Şimdi Milli Görüş davasına yıllarını vermiş sadıkların ve Hocamızın Yüksek İstişare Kurulu üyesi yaptığı zevatın değil de, Mısırdaki ilgisiz şahısların, sizi Lider seçmesi, sırıtan bir sahtekarlıktı. Çünkü bizim sorduğumuz, Milli Görüşü bilen ve takip eden Ezher Hocaları, böyle bir şeyden asla haberdar olmadıklarını, şayet bir iki kişinin şahsi hürmet ve iltifatı olmuşsa, onunda binlerce mensubu bulunan Ezher ulemasını bağlamayacağını beyan edip, bu iddiaları “çocukça ve gülünç” bulmuşlardı.
Şimdi Ey Oğuzhan Asiltürk ve yalakaları! Şu sizi seçip biat eden Ezher Hocalarının isim ve sıfatlarını derhal açıklamazsanız bir kere daha suçüstü yakalanacaksınız.
S7: Yüzlerce kişinin katıldığı ve kimin ve maksatla girdiğinin araştırılmadığı herkese açık bir toplantıda bu gibi “uydurma ve iftira sırların” konuşulması, yoksa Erbakan Hoca’ya ve Milli Görü davasına duyulan haklı muhabbet ve teslimiyeti bozmak ve camiamızın kafasını karıştırmak amaçlı mıydı?

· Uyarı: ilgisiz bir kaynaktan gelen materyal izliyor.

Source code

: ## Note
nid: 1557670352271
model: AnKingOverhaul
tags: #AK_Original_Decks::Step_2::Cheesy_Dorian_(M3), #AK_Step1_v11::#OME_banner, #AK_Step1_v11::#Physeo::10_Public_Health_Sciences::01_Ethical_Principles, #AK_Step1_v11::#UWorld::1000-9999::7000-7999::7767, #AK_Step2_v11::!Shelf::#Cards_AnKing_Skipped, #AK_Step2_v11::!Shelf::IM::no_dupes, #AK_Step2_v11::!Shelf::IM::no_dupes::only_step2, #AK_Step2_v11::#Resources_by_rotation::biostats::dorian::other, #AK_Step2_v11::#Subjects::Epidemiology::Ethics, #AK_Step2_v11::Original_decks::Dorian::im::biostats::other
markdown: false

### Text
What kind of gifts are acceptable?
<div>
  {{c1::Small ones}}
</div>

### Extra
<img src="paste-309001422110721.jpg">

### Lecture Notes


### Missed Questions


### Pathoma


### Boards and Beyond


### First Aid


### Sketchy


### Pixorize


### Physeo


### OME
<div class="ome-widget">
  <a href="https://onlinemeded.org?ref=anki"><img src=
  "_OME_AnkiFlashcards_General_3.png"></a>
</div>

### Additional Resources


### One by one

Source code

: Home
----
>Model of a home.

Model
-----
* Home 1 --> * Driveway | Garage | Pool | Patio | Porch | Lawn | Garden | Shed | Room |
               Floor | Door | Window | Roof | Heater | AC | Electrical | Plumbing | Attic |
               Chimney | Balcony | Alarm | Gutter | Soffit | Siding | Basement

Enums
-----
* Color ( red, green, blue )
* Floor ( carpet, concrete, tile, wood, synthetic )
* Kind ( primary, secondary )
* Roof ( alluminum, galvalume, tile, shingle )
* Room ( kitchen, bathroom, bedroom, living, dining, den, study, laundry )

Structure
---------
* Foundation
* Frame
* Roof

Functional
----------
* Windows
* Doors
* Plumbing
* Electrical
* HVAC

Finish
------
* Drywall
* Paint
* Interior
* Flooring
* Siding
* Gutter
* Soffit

Milli Çözüm ekibinin, yıllardır dikkat çektiği gibi, Ey Oğuzhan ve avanesi! Siz eğer bu camiaya çok özel olarak sızdırılmış, sinsi görevli ve yüksek rütbeli bir ajan değilseniz, bu denli fırsatçılık ve fırsatçılık başka hangi nedenle yapılırdı?
Ve de ey Milli Görüşçüler!
Böylesine yalancı, iftiracı, Hocamıza ve çocuklarına çamur atıcı ve sürekli camiamızı karıştırıcı bir adamın, hala ayarını ve amacını anlamayacak ve peşine takılıp kalacak olursanız, “Siz nasıl iseniz, öyle idare edileceksiniz” hadisinin tehdidine uğrayacaksınız!
Mikail YILMAZ -
KAYNAK
http://www.millicozum.com/mc/ekim-2011/oguzhan-asilturkun-erbakana-iftiralari.html
ŞİMDİ KAYNAĞA İTİRAZ EDECEKLER Normaldir çünkü kendileri her yerden kaynak getireblirler onlar bu konuda büyük imtiyaz sahibidirler.